Pourquoi les physiciens ne veulent pas comprendre la mécanique quantique

Faire ainsi reviendrait à adopter une vision du monde « mystique ».

par Alan J. Steinberg, docteur en médecine
Publié le 21 septembre 2021 (Psychology ToDay)

Cet article intervient en réponse à celui d’un autre médecin américain, le Dr Robert Lanza (Effets quantiques dans le cerveau), également publié sur le portail Psychology Today

POINTS CLÉS
Les psychologues et les scientifiques ont eu du mal à comprendre la conscience parce qu’ils ne voulaient pas accepter ce que la mécanique quantique leur disait.

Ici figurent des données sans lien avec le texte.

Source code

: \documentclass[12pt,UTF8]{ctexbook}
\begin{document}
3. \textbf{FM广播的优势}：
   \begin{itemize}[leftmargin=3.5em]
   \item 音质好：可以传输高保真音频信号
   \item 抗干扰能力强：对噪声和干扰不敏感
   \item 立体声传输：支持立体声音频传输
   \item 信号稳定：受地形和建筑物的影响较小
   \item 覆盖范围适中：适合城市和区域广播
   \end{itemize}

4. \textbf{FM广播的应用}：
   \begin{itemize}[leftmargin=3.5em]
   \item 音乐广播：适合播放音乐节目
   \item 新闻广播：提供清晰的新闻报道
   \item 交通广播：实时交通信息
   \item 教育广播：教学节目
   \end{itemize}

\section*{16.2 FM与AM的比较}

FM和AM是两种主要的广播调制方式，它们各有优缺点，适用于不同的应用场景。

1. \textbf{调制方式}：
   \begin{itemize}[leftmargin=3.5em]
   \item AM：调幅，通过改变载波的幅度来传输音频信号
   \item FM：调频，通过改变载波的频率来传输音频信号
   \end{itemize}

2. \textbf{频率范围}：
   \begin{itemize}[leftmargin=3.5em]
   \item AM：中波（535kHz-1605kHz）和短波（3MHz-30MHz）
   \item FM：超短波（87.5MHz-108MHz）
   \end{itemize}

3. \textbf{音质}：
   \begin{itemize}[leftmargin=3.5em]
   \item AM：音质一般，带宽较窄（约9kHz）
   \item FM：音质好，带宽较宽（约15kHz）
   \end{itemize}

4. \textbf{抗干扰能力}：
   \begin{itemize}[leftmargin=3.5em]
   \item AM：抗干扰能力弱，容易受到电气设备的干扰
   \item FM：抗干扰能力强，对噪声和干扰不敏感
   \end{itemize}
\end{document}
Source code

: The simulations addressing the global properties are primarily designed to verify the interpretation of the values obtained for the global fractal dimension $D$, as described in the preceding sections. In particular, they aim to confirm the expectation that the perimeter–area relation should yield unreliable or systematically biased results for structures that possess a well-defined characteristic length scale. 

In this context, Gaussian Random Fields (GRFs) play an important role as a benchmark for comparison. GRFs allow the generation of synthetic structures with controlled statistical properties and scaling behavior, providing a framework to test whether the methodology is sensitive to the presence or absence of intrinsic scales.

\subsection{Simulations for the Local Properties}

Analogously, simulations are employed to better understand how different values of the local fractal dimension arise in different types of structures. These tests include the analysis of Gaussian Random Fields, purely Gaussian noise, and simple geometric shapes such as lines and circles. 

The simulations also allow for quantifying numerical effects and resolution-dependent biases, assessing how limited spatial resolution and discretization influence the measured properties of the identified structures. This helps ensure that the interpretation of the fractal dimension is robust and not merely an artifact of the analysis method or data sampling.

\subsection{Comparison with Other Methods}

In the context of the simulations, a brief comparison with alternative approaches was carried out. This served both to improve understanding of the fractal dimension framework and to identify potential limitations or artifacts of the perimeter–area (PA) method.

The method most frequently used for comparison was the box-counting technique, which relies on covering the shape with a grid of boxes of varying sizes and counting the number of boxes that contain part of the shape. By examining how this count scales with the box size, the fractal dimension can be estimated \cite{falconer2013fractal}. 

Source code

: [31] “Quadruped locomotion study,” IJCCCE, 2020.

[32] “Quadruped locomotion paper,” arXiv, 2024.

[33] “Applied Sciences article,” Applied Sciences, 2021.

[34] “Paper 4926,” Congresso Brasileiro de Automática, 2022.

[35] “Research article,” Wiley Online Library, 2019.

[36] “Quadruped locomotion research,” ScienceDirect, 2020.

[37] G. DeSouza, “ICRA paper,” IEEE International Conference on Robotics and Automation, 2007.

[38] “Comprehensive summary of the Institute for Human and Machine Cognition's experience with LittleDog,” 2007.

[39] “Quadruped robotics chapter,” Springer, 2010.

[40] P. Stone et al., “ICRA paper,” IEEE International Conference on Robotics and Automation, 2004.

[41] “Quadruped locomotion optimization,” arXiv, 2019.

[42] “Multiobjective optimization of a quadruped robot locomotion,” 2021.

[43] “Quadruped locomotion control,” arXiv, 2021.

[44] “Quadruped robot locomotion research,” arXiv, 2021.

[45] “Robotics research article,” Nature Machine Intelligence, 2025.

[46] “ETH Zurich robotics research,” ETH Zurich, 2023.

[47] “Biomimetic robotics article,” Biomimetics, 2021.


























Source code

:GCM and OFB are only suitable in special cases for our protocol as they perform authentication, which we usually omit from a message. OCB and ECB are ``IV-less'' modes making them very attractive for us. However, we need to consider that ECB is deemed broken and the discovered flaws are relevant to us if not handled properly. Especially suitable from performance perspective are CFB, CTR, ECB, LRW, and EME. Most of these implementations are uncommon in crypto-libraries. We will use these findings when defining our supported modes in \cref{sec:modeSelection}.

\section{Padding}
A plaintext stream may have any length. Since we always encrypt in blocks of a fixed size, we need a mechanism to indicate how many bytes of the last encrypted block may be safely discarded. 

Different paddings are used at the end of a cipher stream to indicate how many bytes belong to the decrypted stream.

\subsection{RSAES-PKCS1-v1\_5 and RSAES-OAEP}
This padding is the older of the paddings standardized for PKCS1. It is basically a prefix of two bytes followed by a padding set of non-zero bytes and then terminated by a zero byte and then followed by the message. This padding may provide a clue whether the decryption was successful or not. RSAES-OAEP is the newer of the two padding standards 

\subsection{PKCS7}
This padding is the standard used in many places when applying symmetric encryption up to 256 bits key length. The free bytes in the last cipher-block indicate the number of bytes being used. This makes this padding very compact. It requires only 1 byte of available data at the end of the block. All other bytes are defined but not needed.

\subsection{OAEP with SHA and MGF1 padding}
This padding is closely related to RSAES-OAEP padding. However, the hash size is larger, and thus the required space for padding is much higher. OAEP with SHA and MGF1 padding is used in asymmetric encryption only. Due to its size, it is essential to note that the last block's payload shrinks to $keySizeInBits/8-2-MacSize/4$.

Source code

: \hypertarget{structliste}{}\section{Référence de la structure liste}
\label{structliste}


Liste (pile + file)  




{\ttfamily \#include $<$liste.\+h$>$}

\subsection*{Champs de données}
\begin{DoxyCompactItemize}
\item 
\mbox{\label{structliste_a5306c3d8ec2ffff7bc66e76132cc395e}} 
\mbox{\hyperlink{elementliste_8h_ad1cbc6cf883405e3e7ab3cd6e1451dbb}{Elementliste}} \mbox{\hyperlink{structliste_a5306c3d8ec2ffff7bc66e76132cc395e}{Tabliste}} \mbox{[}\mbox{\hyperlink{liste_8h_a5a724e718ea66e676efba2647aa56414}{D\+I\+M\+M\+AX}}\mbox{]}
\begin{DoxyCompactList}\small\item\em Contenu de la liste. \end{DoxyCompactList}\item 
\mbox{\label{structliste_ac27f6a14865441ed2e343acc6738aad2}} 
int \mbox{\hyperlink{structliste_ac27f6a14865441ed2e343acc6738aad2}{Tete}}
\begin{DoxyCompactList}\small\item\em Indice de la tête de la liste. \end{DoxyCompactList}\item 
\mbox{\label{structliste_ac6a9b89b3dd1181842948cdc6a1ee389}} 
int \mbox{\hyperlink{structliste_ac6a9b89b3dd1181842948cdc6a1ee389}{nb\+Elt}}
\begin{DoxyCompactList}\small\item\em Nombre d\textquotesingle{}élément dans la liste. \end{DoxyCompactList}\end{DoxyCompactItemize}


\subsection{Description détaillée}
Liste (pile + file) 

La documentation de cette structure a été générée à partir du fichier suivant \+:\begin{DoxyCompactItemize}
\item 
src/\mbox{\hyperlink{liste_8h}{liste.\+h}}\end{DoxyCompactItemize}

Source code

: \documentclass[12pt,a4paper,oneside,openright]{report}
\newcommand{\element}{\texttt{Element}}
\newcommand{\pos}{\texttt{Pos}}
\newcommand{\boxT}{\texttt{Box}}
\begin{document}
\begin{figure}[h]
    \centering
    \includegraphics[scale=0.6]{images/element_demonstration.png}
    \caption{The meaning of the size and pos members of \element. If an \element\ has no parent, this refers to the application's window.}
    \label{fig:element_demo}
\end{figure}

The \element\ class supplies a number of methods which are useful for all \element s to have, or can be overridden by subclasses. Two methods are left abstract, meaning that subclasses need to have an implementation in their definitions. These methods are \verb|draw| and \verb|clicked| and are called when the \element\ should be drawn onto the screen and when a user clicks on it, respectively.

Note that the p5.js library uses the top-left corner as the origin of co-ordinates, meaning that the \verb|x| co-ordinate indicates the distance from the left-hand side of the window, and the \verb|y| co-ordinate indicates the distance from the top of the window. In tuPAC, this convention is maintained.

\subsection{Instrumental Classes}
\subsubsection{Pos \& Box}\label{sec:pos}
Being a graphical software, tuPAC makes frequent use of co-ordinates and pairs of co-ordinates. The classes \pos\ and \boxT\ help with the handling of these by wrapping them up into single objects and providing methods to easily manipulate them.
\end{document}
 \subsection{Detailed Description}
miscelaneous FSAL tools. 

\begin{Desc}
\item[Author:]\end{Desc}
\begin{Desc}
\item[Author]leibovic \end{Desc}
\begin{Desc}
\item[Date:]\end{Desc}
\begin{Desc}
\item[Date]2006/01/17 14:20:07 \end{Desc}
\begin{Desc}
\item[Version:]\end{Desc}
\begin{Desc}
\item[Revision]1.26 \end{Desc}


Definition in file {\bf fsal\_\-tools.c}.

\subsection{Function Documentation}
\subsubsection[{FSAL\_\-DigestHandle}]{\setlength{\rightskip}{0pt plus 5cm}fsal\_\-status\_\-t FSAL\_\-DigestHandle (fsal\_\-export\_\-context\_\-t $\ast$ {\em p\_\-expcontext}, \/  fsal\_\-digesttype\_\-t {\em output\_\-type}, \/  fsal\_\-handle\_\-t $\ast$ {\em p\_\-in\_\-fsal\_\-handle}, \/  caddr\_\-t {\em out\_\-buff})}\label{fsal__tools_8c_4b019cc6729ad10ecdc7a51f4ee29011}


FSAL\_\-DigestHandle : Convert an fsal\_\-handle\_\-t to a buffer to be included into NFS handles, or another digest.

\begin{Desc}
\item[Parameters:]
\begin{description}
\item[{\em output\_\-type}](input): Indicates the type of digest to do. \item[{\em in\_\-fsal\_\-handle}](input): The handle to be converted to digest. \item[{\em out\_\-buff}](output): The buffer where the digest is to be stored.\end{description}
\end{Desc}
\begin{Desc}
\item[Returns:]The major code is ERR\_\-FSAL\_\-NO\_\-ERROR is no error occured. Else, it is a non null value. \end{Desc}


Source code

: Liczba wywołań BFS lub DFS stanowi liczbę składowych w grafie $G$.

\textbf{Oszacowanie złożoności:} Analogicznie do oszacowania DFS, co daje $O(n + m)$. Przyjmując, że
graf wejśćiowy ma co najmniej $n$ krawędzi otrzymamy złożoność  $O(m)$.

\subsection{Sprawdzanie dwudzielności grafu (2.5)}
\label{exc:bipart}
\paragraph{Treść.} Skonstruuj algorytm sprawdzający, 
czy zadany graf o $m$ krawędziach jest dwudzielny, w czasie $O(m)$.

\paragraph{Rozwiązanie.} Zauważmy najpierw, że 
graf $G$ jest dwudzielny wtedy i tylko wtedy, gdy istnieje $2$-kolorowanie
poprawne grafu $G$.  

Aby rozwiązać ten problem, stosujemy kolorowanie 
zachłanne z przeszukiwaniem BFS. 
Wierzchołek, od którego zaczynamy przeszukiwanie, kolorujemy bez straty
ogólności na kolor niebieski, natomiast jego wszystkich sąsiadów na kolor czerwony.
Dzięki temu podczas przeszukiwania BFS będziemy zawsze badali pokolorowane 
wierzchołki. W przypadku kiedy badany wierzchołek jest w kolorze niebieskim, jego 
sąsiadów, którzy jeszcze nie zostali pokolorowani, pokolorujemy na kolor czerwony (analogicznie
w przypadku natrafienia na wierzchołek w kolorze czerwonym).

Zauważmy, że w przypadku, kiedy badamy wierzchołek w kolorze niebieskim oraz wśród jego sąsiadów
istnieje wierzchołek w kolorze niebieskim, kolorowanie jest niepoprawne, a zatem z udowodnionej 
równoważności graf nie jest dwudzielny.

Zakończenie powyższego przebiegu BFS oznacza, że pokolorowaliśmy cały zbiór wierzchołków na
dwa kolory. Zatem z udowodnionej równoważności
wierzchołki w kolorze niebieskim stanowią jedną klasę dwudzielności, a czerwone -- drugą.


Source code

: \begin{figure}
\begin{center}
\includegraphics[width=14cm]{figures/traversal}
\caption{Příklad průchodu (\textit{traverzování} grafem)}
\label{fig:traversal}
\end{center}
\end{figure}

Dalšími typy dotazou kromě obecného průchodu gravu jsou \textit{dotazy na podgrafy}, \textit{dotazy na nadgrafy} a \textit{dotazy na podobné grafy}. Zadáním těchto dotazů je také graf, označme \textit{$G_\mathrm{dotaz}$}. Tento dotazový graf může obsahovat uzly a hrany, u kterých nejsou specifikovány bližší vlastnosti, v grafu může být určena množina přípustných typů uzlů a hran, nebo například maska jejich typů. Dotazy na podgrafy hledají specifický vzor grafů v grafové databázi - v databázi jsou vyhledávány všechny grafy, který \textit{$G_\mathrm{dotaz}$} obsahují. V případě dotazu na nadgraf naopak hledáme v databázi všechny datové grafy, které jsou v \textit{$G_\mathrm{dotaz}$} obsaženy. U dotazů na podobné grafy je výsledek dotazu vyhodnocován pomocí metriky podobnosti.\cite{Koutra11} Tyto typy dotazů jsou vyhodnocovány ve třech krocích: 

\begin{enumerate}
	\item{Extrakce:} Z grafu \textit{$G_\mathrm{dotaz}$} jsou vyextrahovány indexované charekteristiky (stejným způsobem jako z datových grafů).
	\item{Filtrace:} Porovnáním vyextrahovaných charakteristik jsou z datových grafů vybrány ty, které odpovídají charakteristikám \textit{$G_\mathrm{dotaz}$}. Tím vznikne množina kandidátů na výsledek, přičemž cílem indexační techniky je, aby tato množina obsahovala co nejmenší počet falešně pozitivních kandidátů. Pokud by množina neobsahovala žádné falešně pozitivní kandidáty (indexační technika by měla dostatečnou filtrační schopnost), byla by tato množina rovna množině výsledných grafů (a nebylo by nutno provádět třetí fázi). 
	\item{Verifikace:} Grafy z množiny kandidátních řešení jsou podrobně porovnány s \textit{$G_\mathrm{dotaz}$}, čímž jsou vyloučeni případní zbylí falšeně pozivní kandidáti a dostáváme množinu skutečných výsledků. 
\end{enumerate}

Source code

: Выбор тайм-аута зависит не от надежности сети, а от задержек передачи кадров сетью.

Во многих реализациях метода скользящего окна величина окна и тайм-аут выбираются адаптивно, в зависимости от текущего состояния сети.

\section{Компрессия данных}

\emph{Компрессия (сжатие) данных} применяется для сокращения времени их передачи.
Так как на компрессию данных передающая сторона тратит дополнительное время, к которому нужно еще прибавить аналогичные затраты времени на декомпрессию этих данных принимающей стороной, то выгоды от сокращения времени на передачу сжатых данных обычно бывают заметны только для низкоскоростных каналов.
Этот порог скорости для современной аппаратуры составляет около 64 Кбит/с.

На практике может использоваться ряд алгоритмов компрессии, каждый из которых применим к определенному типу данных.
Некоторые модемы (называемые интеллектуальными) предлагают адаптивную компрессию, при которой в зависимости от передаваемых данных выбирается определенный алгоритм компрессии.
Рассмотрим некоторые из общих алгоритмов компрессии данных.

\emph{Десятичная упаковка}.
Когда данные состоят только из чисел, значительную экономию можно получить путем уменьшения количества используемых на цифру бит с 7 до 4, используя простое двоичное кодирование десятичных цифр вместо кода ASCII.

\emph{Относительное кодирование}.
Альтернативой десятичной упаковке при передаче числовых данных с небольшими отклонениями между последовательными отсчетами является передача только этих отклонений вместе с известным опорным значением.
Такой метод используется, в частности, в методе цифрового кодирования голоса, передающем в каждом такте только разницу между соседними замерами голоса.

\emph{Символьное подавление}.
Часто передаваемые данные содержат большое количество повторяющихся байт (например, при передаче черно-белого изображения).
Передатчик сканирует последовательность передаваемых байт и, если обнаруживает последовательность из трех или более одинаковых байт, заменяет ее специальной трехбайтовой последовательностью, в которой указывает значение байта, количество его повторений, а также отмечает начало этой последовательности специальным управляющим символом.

Depuis le siècle dernier, une des théories les plus abouties de la science – la mécanique quantique –  établit qu’en définitive, tout est conscience.

Si nous admettons que tout est conscience, bon nombre des problèmes les plus difficiles de la science et de la psychologie pourraient être résolus.

Dans un article publié en 2019 sur New York Times Opinion , le physicien Sean Caroll écrivait :« Même les physiciens ne comprennent pas la mécanique quantique. Pire, ils ne semblent pas vouloir la comprendre ». Selon lui, peu de départements de physique moderne ont des équipes qui travaillent sur les fondements de la théorie quantique. Au contraire, les étudiants qui montrent un intérêt pour le sujet sont doucement mais fermement écartés​, parfois avec un avertissement du genre : « Tais-toi et calcule ! »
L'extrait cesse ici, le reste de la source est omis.